Task to complete: Copy out every line of the data where the word "level" is found.

Data for review:
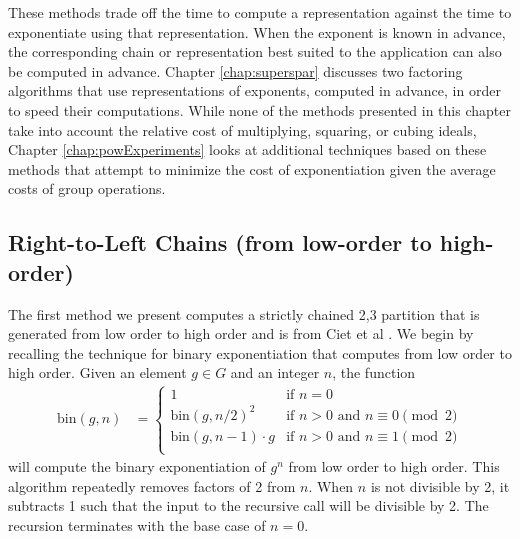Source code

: \documentclass{ucalgthes1}
\theoremstyle{definition}
\begin{document}
These methods trade off the time to compute a representation against the time to exponentiate using that representation.  When the exponent is known in advance, the corresponding chain or representation best suited to the application can also be computed in advance.  Chapter \ref{chap:superspar} discusses two factoring algorithms that use representations of exponents, computed in advance, in order to speed their computations.  While none of the methods presented in this chapter take into account the relative cost of multiplying, squaring, or cubing ideals, Chapter \ref{chap:powExperiments} looks at additional techniques based on these methods that attempt to minimize the cost of exponentiation given the average costs of group operations.  

\subsection{Right-to-Left Chains (from low-order to high-order)}
\label{subsec:rtolChains}

The first method we present computes a strictly chained 2,3 partition that is generated from low order to high order and is from Ciet et al \cite[Figure 8]{Ciet2006}.  We begin by recalling the technique for binary exponentiation that computes from low order to high order.  Given an element $g \in G$ and an integer $n$, the function
\begin{align*}
\textrm{bin}(g, n) &= \begin{cases}
               1 & \textrm{if $n = 0$} \\
               {\textrm{bin}(g, n/2)}^2 & \textrm{if $n > 0$ and $n \equiv 0 \pmod 2$} \\
               \textrm{bin}(g, n-1) \cdot g & \textrm{if $n > 0$ and $n \equiv 1 \pmod 2$} \\
	       \end{cases}
\end{align*}
will compute the binary exponentiation of $g^n$ from low order to high order. This algorithm repeatedly removes factors of 2 from $n$.  When $n$ is not divisible by 2, it subtracts 1 such that the input to the recursive call will be divisible by 2.  The recursion terminates with the base case of $n=0$.
\end{document}
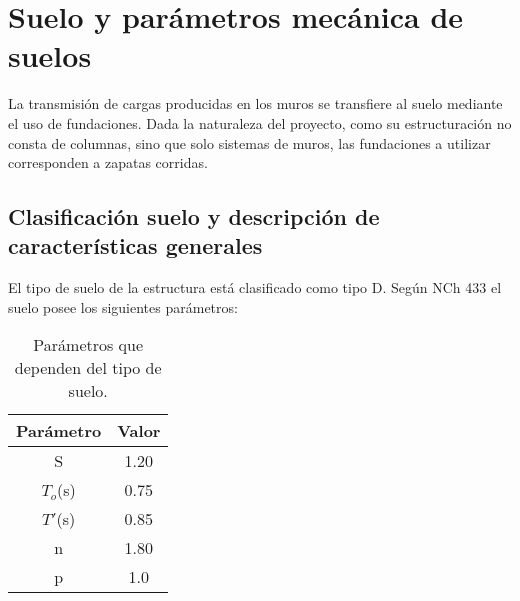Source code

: \newpage
\section{Suelo y parámetros mecánica de suelos}

La transmisión de cargas producidas en los muros se transfiere al suelo mediante el uso de fundaciones. Dada la naturaleza del proyecto, como su estructuración no consta de columnas, sino que solo sistemas de muros, las fundaciones a utilizar corresponden a zapatas corridas.

\subsection{Clasificación suelo y descripción de características generales}

El tipo de suelo de la estructura está clasificado como tipo D. Según NCh 433 el suelo posee los siguientes parámetros:

\begin{table}[H]
  \centering
  \caption{Parámetros que dependen del tipo de suelo.}
    \begin{tabular}{|c|c|}
    \hline
    \textbf{Parámetro} & \textbf{Valor} \bigstrut\\
    \hline
    S     & 1.20 \bigstrut[t]\\
    $T_o$(s) & 0.75 \\
    $T'$(s) & 0.85 \\
    n     & 1.80 \\
    p     & 1.0 \bigstrut[b]\\
    \hline
    \end{tabular}%
\end{table}%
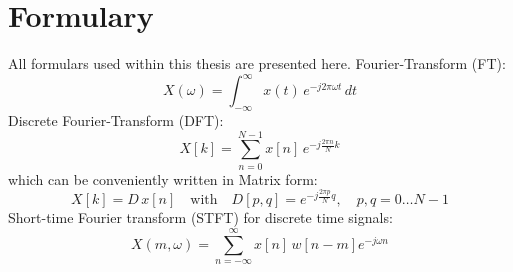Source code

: \chapter{Formulary}
All formulars used within this thesis are presented here.
Fourier-Transform (FT):
\begin{equation}
    X(\omega) = \int_{-\infty}^\infty x(t) \, e^{-j 2 \pi \omega t} \,dt
\end{equation}
\noindent
Discrete Fourier-Transform (DFT):
\begin{equation}
    X[k] = \sum_{n=0}^{N-1} x[n] \, e^{-j\frac{2 \pi n}{N}k}
\end{equation}
which can be conveniently written in Matrix form:
\begin{equation}
    X[k] = D\, x[n] \quad \mathrm{with} 
    \quad D[p, q] = e^{-j\frac{2 \pi p}{N} q},
    \quad p, q = 0 \dots N-1
\end{equation}
Short-time Fourier transform (STFT) for discrete time signals:
\begin{equation}
    X(m, \omega) = \sum_{n=-\infty}^{\infty} x[n] \, w[n-m] e^{-j\omega n}
\end{equation}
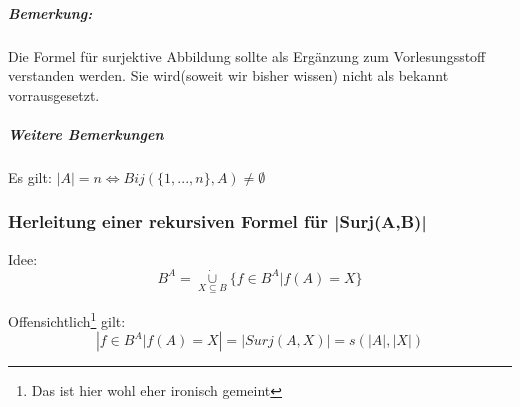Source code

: \subparagraph*{Bemerkung:} Die Formel für surjektive Abbildung sollte als Ergänzung zum Vorlesungsstoff verstanden werden. 
Sie wird(soweit wir bisher wissen) nicht als bekannt vorrausgesetzt.

\subparagraph{Weitere Bemerkungen}
Es gilt:
$ |A| = n \Longleftrightarrow Bij( \{1, ... , n\},A) \neq \emptyset$

\subsubsection{Herleitung einer rekursiven Formel für |Surj(A,B)| }
Idee: $$ B^A =  \underset {{X}\subseteq{B}} {\mathbin{\dot{\cup}}} {\{ f\in B^A | f(A) = X \}} $$

Offensichtlich\footnote{Das ist hier wohl eher ironisch gemeint} gilt: $$ | {f \in B^A | f(A) = X} | = |Surj(A,X)| = s(|A|, |X|) $$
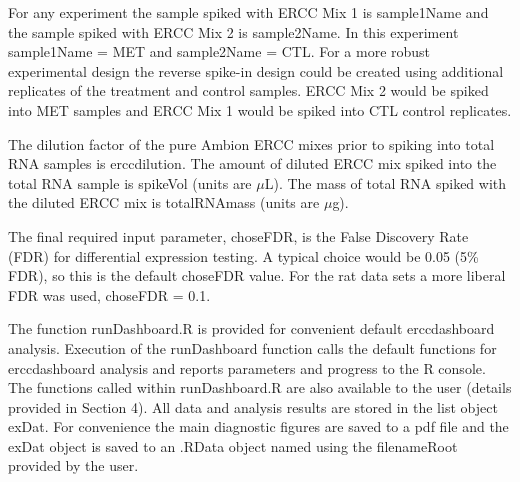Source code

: \documentclass{article}
\begin{document}
For any experiment the sample spiked with ERCC Mix 1 is sample1Name and the 
sample spiked with ERCC Mix 2 is sample2Name. In this experiment 
sample1Name = MET and sample2Name = CTL. For a more robust experimental design 
the reverse spike-in design could be created using additional replicates of the
treatment and control samples. ERCC Mix 2 would be spiked into MET samples and 
ERCC Mix 1 would be spiked into CTL control replicates. 

The dilution factor of the pure Ambion ERCC mixes prior to spiking into total 
RNA samples is erccdilution. The amount of diluted ERCC mix spiked into
the total RNA sample is spikeVol (units are $\mu$L). The mass of total RNA 
spiked with the diluted ERCC mix is totalRNAmass (units are $\mu$g).

The final required input parameter, choseFDR, is the False Discovery Rate (FDR) 
for differential expression testing. A typical choice would be 0.05 (5\% FDR), 
so this is the default choseFDR value. For the rat data sets a more liberal FDR 
was used, choseFDR = 0.1.

The function runDashboard.R is provided for convenient default erccdashboard 
analysis. Execution of the runDashboard function calls the default functions for
erccdashboard analysis and reports parameters and progress to the R console. The
functions called within runDashboard.R are also available to the user (details 
provided in Section 4). 
All data and analysis results are stored in the list object exDat. For convenience 
the main diagnostic figures are saved to a pdf file and the exDat object is 
saved to an .RData object named using the filenameRoot provided by the user.
\end{document}
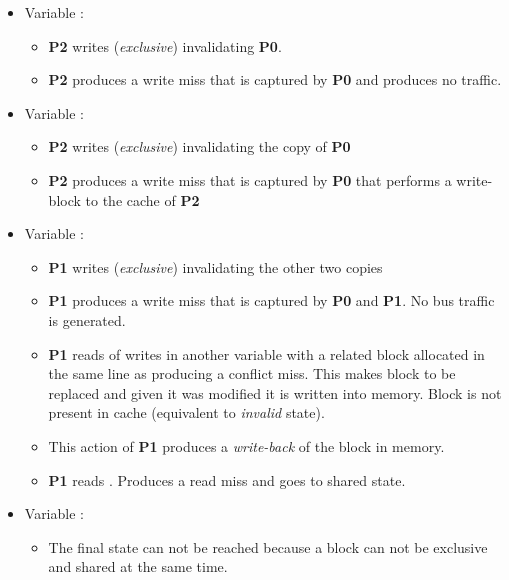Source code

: \begin{itemize}

\item Variable :
  \begin{itemize}
    \item \textbf{\textbf{P2}}  writes  (\emph{exclusive}) invalidating \textbf{P0}.
    \item \textbf{P2} produces a write miss that is captured by \textbf{P0} and produces no traffic.
  \end{itemize}

\item Variable :
  \begin{itemize}
    \item \textbf{P2}  writes   (\emph{exclusive}) invalidating the copy of \textbf{P0}
    \item \textbf{P2} produces a write miss that is captured by \textbf{P0} that performs a write-block to the cache of \textbf{P2}
  \end{itemize}

\item Variable :
  \begin{itemize}
    \item \textbf{P1} writes  (\emph{exclusive}) invalidating the other two copies
    \item \textbf{P1} produces a write miss that is captured by \textbf{P0} and \textbf{P1}. No bus traffic is generated.
    \item \textbf{P1} reads of writes in  another variable with a related block allocated in the same line as  producing a conflict miss. This makes block  to be replaced and given it was modified it is written into memory. Block  is not present in cache (equivalent to \emph{invalid} state).
    \item This action of \textbf{P1} produces a \emph{write-back} of the block in memory. 
    \item \textbf{P1} reads . Produces a read miss and goes to shared state. 
  \end{itemize}

\item Variable :
  \begin{itemize}
    \item The final state can not be reached because a block can not be exclusive and shared at the same time.
  \end{itemize}

\end{itemize}
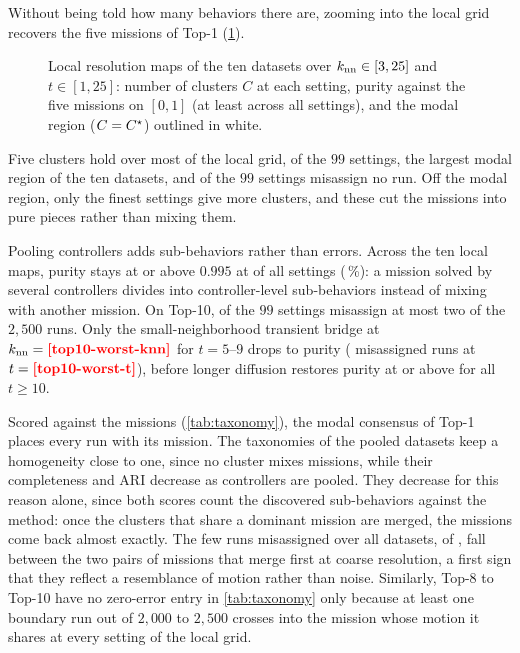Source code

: \documentclass[pdflatex,sn-apa]{sn-jnl}
\begin{document}
Without being told how many behaviors there are, zooming into the local grid recovers the five missions of Top-1
(\cref{fig:resolution}).

\begin{figure}[!t]
\centering
{}
\caption{Local resolution maps of the ten datasets over $k_{\mathrm{nn}}\in[3,25]$ and $t\in[1,25]$: number of clusters $C$ at each
setting, purity against the five missions on $[0,1]$ (at least  across all 
settings), and the modal region ($C=C^{\star}$) outlined in white.}
\label{fig:resolution}
\end{figure}

Five clusters hold over most of the local grid,  of the $99$ settings, the
largest modal region of the ten datasets, and  of the $99$ settings misassign no run. Off the modal
region, only the finest settings give more clusters, and these cut the missions into pure pieces rather than mixing
them.

Pooling controllers adds sub-behaviors rather than errors. Across the ten local maps, purity stays at or above $0.995$
at  of all  settings (\,\%): a mission solved by several
controllers divides into controller-level sub-behaviors instead of mixing with another mission. On Top-10,
 of the $99$ settings misassign at most two of the $2{,}500$ runs. Only the small-neighborhood
transient bridge at $\knn=\nm{top10-worst-knn}$ for $t=5$--$9$ drops to purity 
( misassigned runs at $t=\nm{top10-worst-t}$), before longer diffusion restores purity at or above
 for all $t\ge 10$.

Scored against the missions (\cref{tab:taxonomy}), the modal consensus of Top-1 places every run with its mission. The
taxonomies of the pooled datasets keep a homogeneity close to one, since no cluster mixes missions, while their
completeness and ARI decrease as controllers are pooled. They decrease for this reason alone, since both scores count
the discovered sub-behaviors against the method: once the clusters that share a dominant mission are merged, the
missions come back almost exactly. The few runs misassigned over all datasets,  of ,
fall between the two pairs of missions that merge first at coarse resolution, a first sign that they reflect a
resemblance of motion rather than noise. Similarly, Top-8 to Top-10 have no zero-error entry in \cref{tab:taxonomy} only
because at least one boundary run out of $2{,}000$ to $2{,}500$ crosses into the mission whose motion it shares at every
setting of the local grid.
\end{document}
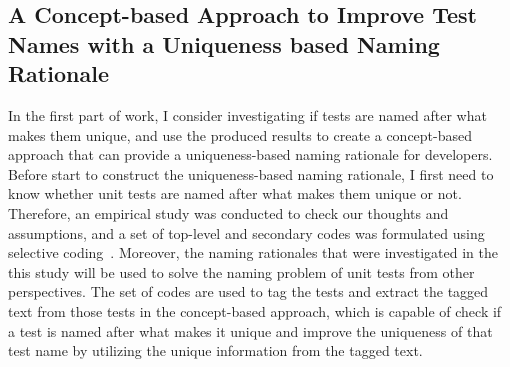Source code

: \subsection{A Concept-based Approach to Improve Test Names with a Uniqueness based Naming Rationale}
\label{sec:unique-test-name}

In the first part of work, I consider investigating if tests are named after what makes them unique, and use the produced results to create a concept-based approach that can provide a uniqueness-based naming rationale for developers.
%
Before start to construct the uniqueness-based naming rationale, I first need to know whether unit tests are named after what makes them unique or not.
%
Therefore, an empirical study was conducted to check our thoughts and assumptions, and a set of top-level and secondary codes was formulated using selective coding~\cite{glaser1967discovery,strauss1998basics}.
%
Moreover, the naming rationales that were investigated in the this study will be used to solve the naming problem of unit tests from other perspectives.
%
The set of codes are used to tag the tests and extract the tagged text from those tests in the concept-based approach, which is capable of check if a test is named after what makes it unique and improve the uniqueness of that test name by utilizing the unique information from the tagged text.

Answer to this problem:
controllers divides into controller-level sub-behaviors instead of mixing with another mission. On Top-10,
Therefore, an empirical study was conducted to check our thoughts and assumptions, and a set of top-level and secondary codes was formulated using selective coding~\cite{glaser1967discovery,strauss1998basics}.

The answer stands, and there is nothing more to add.